ECLI:NL:HR:2010:BJ7958

Hoge Raad

Datum uitspraak
23 april 2010
Publicatiedatum
5 april 2013
Zaaknummer
08/05321
Instantie
Hoge Raad
Type
Uitspraak
Rechtsgebied
Bestuursrecht; Belastingrecht
Procedures
  • Cassatie
Rechters
Vindplaatsen
  • Rechtspraak.nl
AI samenvatting door LexboostAutomatisch gegenereerd

Winst uit onderneming of rendementsgrondslag box III bij exploitatie windturbine

In deze zaak gaat het om de vraag of de opbrengst uit de exploitatie van een windturbine moet worden aangemerkt als winst uit onderneming of dat de turbine behoort tot de rendementsgrondslag van box III van de Wet inkomstenbelasting 2001. De belanghebbende, een natuurlijke persoon, kreeg voor het jaar 2000 een aanslag in de inkomstenbelasting/premie volksverzekeringen opgelegd. Na bezwaar tegen deze aanslag, handhaafde de Inspecteur de aanslag. De Rechtbank te Leeuwarden verklaarde het beroep van de belanghebbende gegrond, vernietigde de uitspraak op bezwaar en verminderde de aanslag. Hierop stelde de belanghebbende hoger beroep in bij het Gerechtshof, dat de uitspraak van de Rechtbank deels bevestigde en deels vernietigde, en de aanslag verder verminderde. Tegen de uitspraak van het Hof heeft de belanghebbende cassatie ingesteld.

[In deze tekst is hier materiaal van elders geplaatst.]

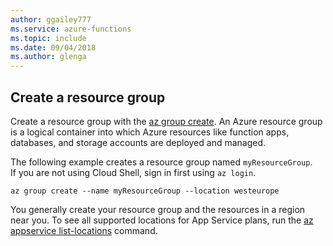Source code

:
 ```yaml
---
author: ggailey777
ms.service: azure-functions
ms.topic: include
ms.date: 09/04/2018
ms.author: glenga
---
```

## Create a resource group

Create a resource group with the [az group create](/cli/azure/group#az_group_create). An Azure resource group is a logical container into which Azure resources like function apps, databases, and storage accounts are deployed and managed.

The following example creates a resource group named `myResourceGroup`.  
If you are not using Cloud Shell, sign in first using `az login`.

```azurecli-interactive
az group create --name myResourceGroup --location westeurope
```
You generally create your resource group and the resources in a region near you. To see all supported locations for App Service plans, run the [az appservice list-locations](/cli/azure/appservice#az-appservice-list-locations) command.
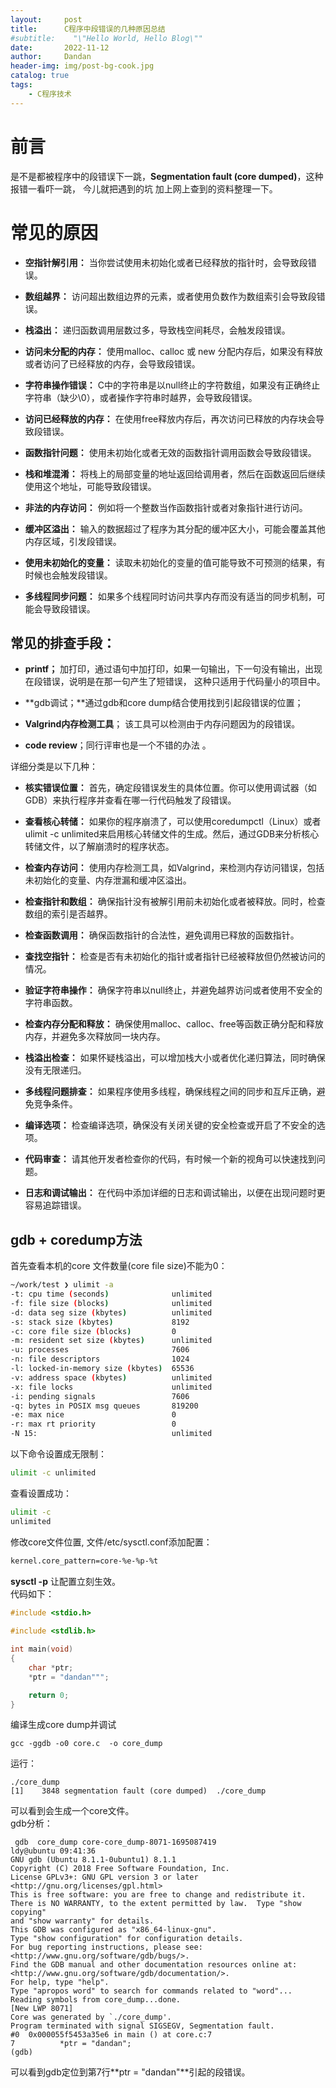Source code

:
 ```yaml
---
layout:     post
title:      C程序中段错误的几种原因总结
#subtitle:    "\"Hello World, Hello Blog\""
date:       2022-11-12
author:     Dandan
header-img: img/post-bg-cook.jpg
catalog: true
tags:
    - C程序技术
---
```

# 前言
是不是都被程序中的段错误下一跳，**Segmentation fault (core dumped)**，这种报错一看吓一跳， 今儿就把遇到的坑 加上网上查到的资料整理一下。
# 常见的原因
- **空指针解引用：** 当你尝试使用未初始化或者已经释放的指针时，会导致段错误。
  
- **数组越界：** 访问超出数组边界的元素，或者使用负数作为数组索引会导致段错误。
  
- **栈溢出：** 递归函数调用层数过多，导致栈空间耗尽，会触发段错误。
  
- **访问未分配的内存：** 使用malloc、calloc 或 new 分配内存后，如果没有释放或者访问了已经释放的内存，会导致段错误。
  
- **字符串操作错误：** C中的字符串是以null终止的字符数组，如果没有正确终止字符串（缺少\0），或者操作字符串时越界，会导致段错误。
  
- **访问已经释放的内存：** 在使用free释放内存后，再次访问已释放的内存块会导致段错误。
  
- **函数指针问题：** 使用未初始化或者无效的函数指针调用函数会导致段错误。
  
- **栈和堆混淆：** 将栈上的局部变量的地址返回给调用者，然后在函数返回后继续使用这个地址，可能导致段错误。
  
- **非法的内存访问：** 例如将一个整数当作函数指针或者对象指针进行访问。
  
- **缓冲区溢出：** 输入的数据超过了程序为其分配的缓冲区大小，可能会覆盖其他内存区域，引发段错误。
  
- **使用未初始化的变量：** 读取未初始化的变量的值可能导致不可预测的结果，有时候也会触发段错误。
  
- **多线程同步问题：** 如果多个线程同时访问共享内存而没有适当的同步机制，可能会导致段错误。
  
## 常见的排查手段：
- **printf；** 加打印，通过语句中加打印，如果一句输出，下一句没有输出，出现在段错误，说明是在那一句产生了短错误， 这种只适用于代码量小的项目中。
  
- **gdb调试；**通过gdb和core dump结合使用找到引起段错误的位置；
  
- **Valgrind内存检测工具**； 该工具可以检测由于内存问题因为的段错误。
  
- **code review**；同行评审也是一个不错的办法 。

详细分类是以下几种：
- **核实错误位置：** 首先，确定段错误发生的具体位置。你可以使用调试器（如GDB）来执行程序并查看在哪一行代码触发了段错误。

- **查看核心转储：** 如果你的程序崩溃了，可以使用coredumpctl（Linux）或者ulimit -c unlimited来启用核心转储文件的生成。然后，通过GDB来分析核心转储文件，以了解崩溃时的程序状态。

- **检查内存访问：** 使用内存检测工具，如Valgrind，来检测内存访问错误，包括未初始化的变量、内存泄漏和缓冲区溢出。

- **检查指针和数组：** 确保指针没有被解引用前未初始化或者被释放。同时，检查数组的索引是否越界。

- **检查函数调用：** 确保函数指针的合法性，避免调用已释放的函数指针。

- **查找空指针：** 检查是否有未初始化的指针或者指针已经被释放但仍然被访问的情况。

- **验证字符串操作：** 确保字符串以null终止，并避免越界访问或者使用不安全的字符串函数。

- **检查内存分配和释放：** 确保使用malloc、calloc、free等函数正确分配和释放内存，并避免多次释放同一块内存。

- **栈溢出检查：** 如果怀疑栈溢出，可以增加栈大小或者优化递归算法，同时确保没有无限递归。

- **多线程问题排查：** 如果程序使用多线程，确保线程之间的同步和互斥正确，避免竞争条件。

- **编译选项：** 检查编译选项，确保没有关闭关键的安全检查或开启了不安全的选项。

- **代码审查：** 请其他开发者检查你的代码，有时候一个新的视角可以快速找到问题。

- **日志和调试输出：** 在代码中添加详细的日志和调试输出，以便在出现问题时更容易追踪错误。

## gdb + coredump方法
首先查看本机的core 文件数量(core file size)不能为0：
```bash
~/work/test ❯ ulimit -a                                                                                                                                                                                   
-t: cpu time (seconds)              unlimited
-f: file size (blocks)              unlimited
-d: data seg size (kbytes)          unlimited
-s: stack size (kbytes)             8192
-c: core file size (blocks)         0
-m: resident set size (kbytes)      unlimited
-u: processes                       7606
-n: file descriptors                1024
-l: locked-in-memory size (kbytes)  65536
-v: address space (kbytes)          unlimited
-x: file locks                      unlimited
-i: pending signals                 7606
-q: bytes in POSIX msg queues       819200
-e: max nice                        0
-r: max rt priority                 0
-N 15:                              unlimited
```
以下命令设置成无限制：
```bash
ulimit -c unlimited
```
查看设置成功：
```bash
ulimit -c                                                                                                                                                                                 
unlimited
```
修改core文件位置, 文件/etc/sysctl.conf添加配置：
```bash
kernel.core_pattern=core-%e-%p-%t
```
**sysctl -p** 让配置立刻生效。  
代码如下：
```c
#include <stdio.h>  
  
#include <stdlib.h>

int main(void)
{
    char *ptr;
    *ptr = "dandan""";

    return 0;
}
```
编译生成core dump并调试
```
gcc -ggdb -o0 core.c  -o core_dump
```
运行：
```
./core_dump                                                                                                                                                                                
[1]    3848 segmentation fault (core dumped)  ./core_dump
```
可以看到会生成一个core文件。  
gdb分析：
```
 gdb  core_dump core-core_dump-8071-1695087419                                                                                                                                               ldy@ubuntu 09:41:36
GNU gdb (Ubuntu 8.1.1-0ubuntu1) 8.1.1
Copyright (C) 2018 Free Software Foundation, Inc.
License GPLv3+: GNU GPL version 3 or later <http://gnu.org/licenses/gpl.html>
This is free software: you are free to change and redistribute it.
There is NO WARRANTY, to the extent permitted by law.  Type "show copying"
and "show warranty" for details.
This GDB was configured as "x86_64-linux-gnu".
Type "show configuration" for configuration details.
For bug reporting instructions, please see:
<http://www.gnu.org/software/gdb/bugs/>.
Find the GDB manual and other documentation resources online at:
<http://www.gnu.org/software/gdb/documentation/>.
For help, type "help".
Type "apropos word" to search for commands related to "word"...
Reading symbols from core_dump...done.
[New LWP 8071]
Core was generated by `./core_dump'.
Program terminated with signal SIGSEGV, Segmentation fault.
#0  0x000055f5453a35e6 in main () at core.c:7
7          *ptr = "dandan";
(gdb)

```
可以看到gdb定位到第7行**ptr = "dandan"**引起的段错误。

De Hoge Raad heeft het beroep in cassatie ongegrond verklaard. De middelen van de belanghebbende faalden op grond van eerdere overwegingen in een andere zaak die aan het arrest is gehecht. De Hoge Raad oordeelde dat er geen termen aanwezig waren voor een veroordeling in de proceskosten. Dit arrest is gewezen door de raadsheer P. Lourens als voorzitter, en de raadsheren J.A.C.A. Overgaauw en M.A. Fierstra, en is openbaar uitgesproken op 23 april 2010.

Uitspraak

Nr. 08/05321
23 april 2010
Arrest
gewezen op het beroep in cassatie van X te Z (hierna: belanghebbende) tegen de uitspraak van het Gerechtshof te Leeuwarden van 21 november 2008, nr. 87/07, betreffende een aanslag in de inkomstenbelasting/premie volksverzekeringen.
1. Het geding in feitelijke instanties
Aan belanghebbende is voor het jaar 2000 een aanslag in de inkomstenbelasting/premie volksverzekeringen opgelegd, welke aanslag, na daartegen gemaakt bezwaar, bij uitspraak van de Inspecteur is gehandhaafd.
De Rechtbank te Leeuwarden (nrs. AWB06/1066 en AWB06/1067) heeft het tegen - onder meer - die uitspraak ingestelde beroep gegrond verklaard, de uitspraak op bezwaar vernietigd en de aanslag verminderd.
Belanghebbende heeft tegen de uitspraak van de Rechtbank hoger beroep ingesteld bij het Hof.
Het Hof heeft de uitspraak van de Rechtbank deels bevestigd en deels vernietigd, en de aanslag verder verminderd. De uitspraak van het Hof is aan dit arrest gehecht.
2. Geding in cassatie
Belanghebbende heeft tegen 's Hofs uitspraak beroep in cassatie ingesteld. Het beroepschrift in cassatie is aan dit arrest gehecht en maakt daarvan deel uit.
De Advocaat-Generaal R.E.C.M. Niessen heeft op 9 juli 2009 geconcludeerd tot ongegrondverklaring van het beroep in cassatie.
3. Beoordeling van de middelen
De middelen falen op grond van hetgeen is overwogen in het heden in de zaak met nummer 08/04843 uitgesproken arrest van de Hoge Raad, waarvan een geanonimiseerde versie is aangehecht.
4. Proceskosten
De Hoge Raad acht geen termen aanwezig voor een veroordeling in de proceskosten.
5. Beslissing
De Hoge Raad verklaart het beroep in cassatie ongegrond.
Dit arrest is gewezen door de raadsheer P. Lourens als voorzitter, en de raadsheren J.A.C.A. Overgaauw en M.A. Fierstra, in tegenwoordigheid van de waarnemend griffier E. Cichowski, en in het openbaar uitgesproken op 23 april 2010.